Aber an der Basis grummelt es unüberhörbar. Seit Seehofer am Sonntag einräumen musste, dass die CSU mehr als zehn Punkte bei der Wahl verloren hatte, gab es bereits einige Rücktrittsforderungen. So schreibt der Chef des CSU-Kreisverbands Nürnberg-West, Jochen Kohler, auf seiner Facebook-Seite: "Die personellen Weichen müssen an der Parteispitze neu gestellt werden. Wenn nicht jetzt ein Neuanfang kommt – wann dann?"

Er kritisiert, die CSU habe "auch aufgrund der Wankelmütigkeit unseres Parteivorsitzenden" am Sonntag "eine deftige Klatsche" bekommen. Auch Thomas Zehmeister, Chef des Ortsverbands Großhabersdorf, Mittelfranken, fordert Seehofer auf, "mit sofortiger Wirkung sein Amt als CSU-Parteivorsitzender niederzulegen um den Weg für einen personellen Neuanfang freizumachen".

Termin im Kanzleramt

"Ich glaube, wir brauchen einen anderen Spitzenkandidaten für die Landtagswahl", sagt der CSU-Landtagsabgeordnete Alexander König und macht auch gleich einen Vorschlag.
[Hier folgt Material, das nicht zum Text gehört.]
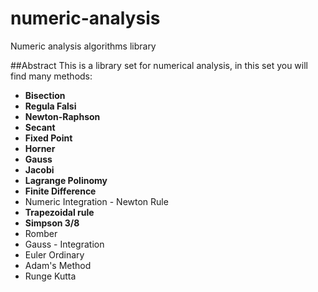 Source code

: # numeric-analysis
Numeric analysis algorithms library

##Abstract
This is a library set for numerical analysis, in this set you will find many methods: 
 - **Bisection**
 - **Regula Falsi**
 - **Newton-Raphson**
 - **Secant**
 - **Fixed Point**
 - **Horner**
 - **Gauss**
 - **Jacobi**
 - **Lagrange Polinomy**
 - **Finite Difference**
 - Numeric Integration - Newton Rule
 - **Trapezoidal rule**
 - **Simpson 3/8**
 - Romber
 - Gauss - Integration
 - Euler Ordinary
 - Adam's Method
 - Runge Kutta

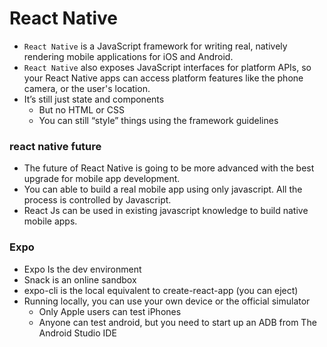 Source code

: # React Native

- `React Native` is a JavaScript framework for writing real, natively rendering mobile applications for iOS and Android.   
- `React Native` also exposes JavaScript interfaces for platform APIs, so your React Native apps can access platform features like the phone camera, or the user's location.
- It’s still just state and components
   - But no HTML or CSS
   - You can still “style” things using the framework guidelines

### react native  future

- The future of React Native is going to be more advanced with the best upgrade for mobile app development.
- You can able to build a real mobile app using only javascript. All the process is controlled by Javascript.
- React Js can be used in existing javascript knowledge to build native mobile apps.

### Expo

- Expo Is the dev environment
- Snack is an online sandbox
- expo-cli is the local equivalent to create-react-app (you can eject)
- Running locally, you can use your own device or the official simulator
   - Only Apple users can test iPhones
   - Anyone can test android, but you need to start up an ADB from The Android Studio IDE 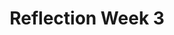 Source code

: ---
toc: true
comments: false
layout: post
title: Reflection Week 3
description: Our reflection for this week 
type: tangibles
courses: { compsci: {week: 3} }
--- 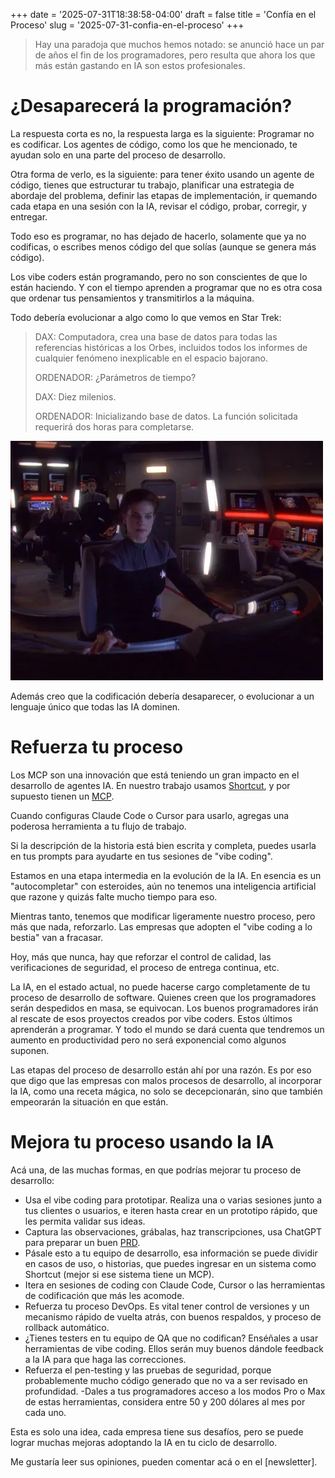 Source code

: +++
date = '2025-07-31T18:38:58-04:00'
draft = false
title = 'Confía en el Proceso'
slug = '2025-07-31-confia-en-el-proceso'
+++

> Hay una paradoja que muchos hemos notado: se anunció hace un par de años el fin de los programadores, pero resulta que ahora los que más están gastando en IA son estos profesionales.

# ¿Desaparecerá la programación?

La respuesta corta es no, la respuesta larga es la siguiente: Programar no es codificar. Los agentes de código, como los que he mencionado, te ayudan solo en una parte del proceso de desarrollo.

Otra forma de verlo, es la siguiente: para tener éxito usando un agente de código, tienes que estructurar tu trabajo, planificar una estrategia de abordaje del problema, definir las etapas de implementación, ir quemando cada etapa en una sesión con la IA, revisar el código, probar, corregir, y entregar.

Todo eso es programar, no has dejado de hacerlo, solamente que ya no codificas, o escribes menos código del que solías (aunque se genera más código).

Los vibe coders están programando, pero no son conscientes de que
lo están haciendo. Y con el tiempo aprenden a programar que no es otra cosa que ordenar tus pensamientos y transmitirlos a la máquina.

Todo debería evolucionar a algo como lo que vemos en Star Trek:

> DAX: Computadora, crea una base de datos para todas las referencias históricas a los Orbes, incluidos todos los informes de cualquier fenómeno inexplicable en el espacio bajorano.
>
> ORDENADOR: ¿Parámetros de tiempo?
>
> DAX: Diez milenios.
>
> ORDENADOR: Inicializando base de datos. La función solicitada requerirá dos horas para completarse.

![DS9](ds9.png)

Además creo que la codificación debería desaparecer, o evolucionar a un lenguaje único que todas las IA dominen.

# Refuerza tu proceso

Los MCP son una innovación que está teniendo un gran impacto en el desarrollo de agentes IA. En nuestro trabajo usamos [Shortcut](https://www.shortcut.com/),
y por supuesto tienen un [MCP](https://github.com/useshortcut/mcp-server-shortcut).

Cuando configuras Claude Code o Cursor para usarlo, agregas una poderosa herramienta a tu flujo de trabajo.

Si la descripción de la historia está bien escrita y completa, puedes usarla en tus prompts para ayudarte en tus sesiones de "vibe coding".

Estamos en una etapa intermedia en la evolución de la IA. En esencia es un "autocompletar" con esteroides, aún no tenemos una inteligencia artificial que razone y quizás falte mucho tiempo para eso.

Mientras tanto, tenemos que modificar ligeramente nuestro proceso, pero más que nada, reforzarlo. Las empresas que adopten el "vibe coding a lo bestia" van a fracasar.

Hoy, más que nunca, hay que reforzar el control de calidad, las verificaciones de seguridad, el proceso de entrega continua, etc.

La IA, en el estado actual, no puede hacerse cargo completamente de tu proceso de desarrollo de software. Quienes creen que los programadores serán despedidos en masa, se equivocan. Los buenos programadores irán al rescate
de esos proyectos creados por vibe coders.
Estos últimos aprenderán a programar. Y todo el mundo se dará cuenta que tendremos un aumento en productividad pero no será exponencial como algunos suponen.

Las etapas del proceso de desarrollo están ahí por una razón. Es por eso que digo que las empresas con malos procesos de desarrollo, al incorporar la IA, como una receta mágica, no solo se decepcionarán, sino que también empeorarán la situación en que están.

# Mejora tu proceso usando la IA

Acá una, de las muchas formas, en que podrías mejorar tu
proceso de desarrollo:

- Usa el vibe coding para prototipar. Realiza una o varias sesiones junto a tus clientes o usuarios, e iteren hasta crear en un prototipo rápido, que les permita validar sus ideas.
- Captura las observaciones, grábalas, haz transcripciones, usa ChatGPT para preparar un buen [PRD](https://www.atlassian.com/agile/product-management/requirements).
- Pásale esto a tu equipo de desarrollo, esa información se puede dividir en casos de uso, o historias, que puedes ingresar en un sistema como Shortcut (mejor si ese sistema tiene un MCP).
- Itera en sesiones de coding con Claude Code, Cursor o las herramientas de codificación que más les acomode.
- Refuerza tu proceso  DevOps. Es vital tener control de versiones y un mecanismo rápido de vuelta atrás, con buenos respaldos, y proceso de rollback automático.
- ¿Tienes testers en tu equipo de QA que no codifican? Enséñales a usar
herramientas de vibe coding. Ellos serán muy buenos dándole feedback
a la IA para que haga las correcciones.
- Refuerza el pen-testing y las pruebas de seguridad, porque probablemente mucho código generado que no va a ser revisado en profundidad.
-Dales  a tus programadores acceso a los modos Pro o Max de estas
herramientas, considera entre 50 y 200 dólares al mes por cada uno.

Esta es solo una idea, cada empresa tiene sus desafíos, pero se puede lograr muchas mejoras adoptando la IA en tu ciclo de desarrollo.

Me gustaría leer sus opiniones, pueden comentar acá o en el [newsletter].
Er hält Söder für den "geeigneten Kandidaten".

Dem werden zwar große Ambitionen nachgesagt, aber Seehofer will die Landtagswahl im Herbst 2018 noch selbst bestreiten. Allerdings überhört auch er die Unruhe an der Basis nicht. Am Dienstag ließ er Bayern zunächst hinter sich, um nach Berlin zu fliegen.

Dort konstituierte sich die Unionsfraktion, außerdem kam die CSU-Landesgruppe zu ihrem ersten Treffen zusammen. Und Seehofer hatte einen Termin mit Kanzlerin Angela Merkel im Kanzleramt. Als er später auf die Rücktrittsforderungen angesprochen wird, erklärt er: "Ich sehe, dass nach dieser Wahl nicht nur in der CSU Fragen gestellt werden."

Das sei "demokratische Normalität". Aber, so Seehofer ganz ruhig: "Es geht um den richtigen Stil und den richtigen Platz." Und der sei im November am CSU-Parteitag, dort könne man Debatten führen. "Alles andere ist nicht hilfreich." Das wolle er auch am Mittwoch allen in der Landtagsfraktion in München klarmachen.

Strikte Stabilität beim Euro

Jetzt will Seehofer erst einmal ein Jamaika-Bündnis aus Union, Grünen und FDP zustande bringen. Diesbezüglich habe er eine "große Zuversicht im Herzen" und einen Fahrplan im Kopf: "Wir werden mit der CDU einige Dinge klären und dann mit möglichen Partnern abklären, was möglich ist."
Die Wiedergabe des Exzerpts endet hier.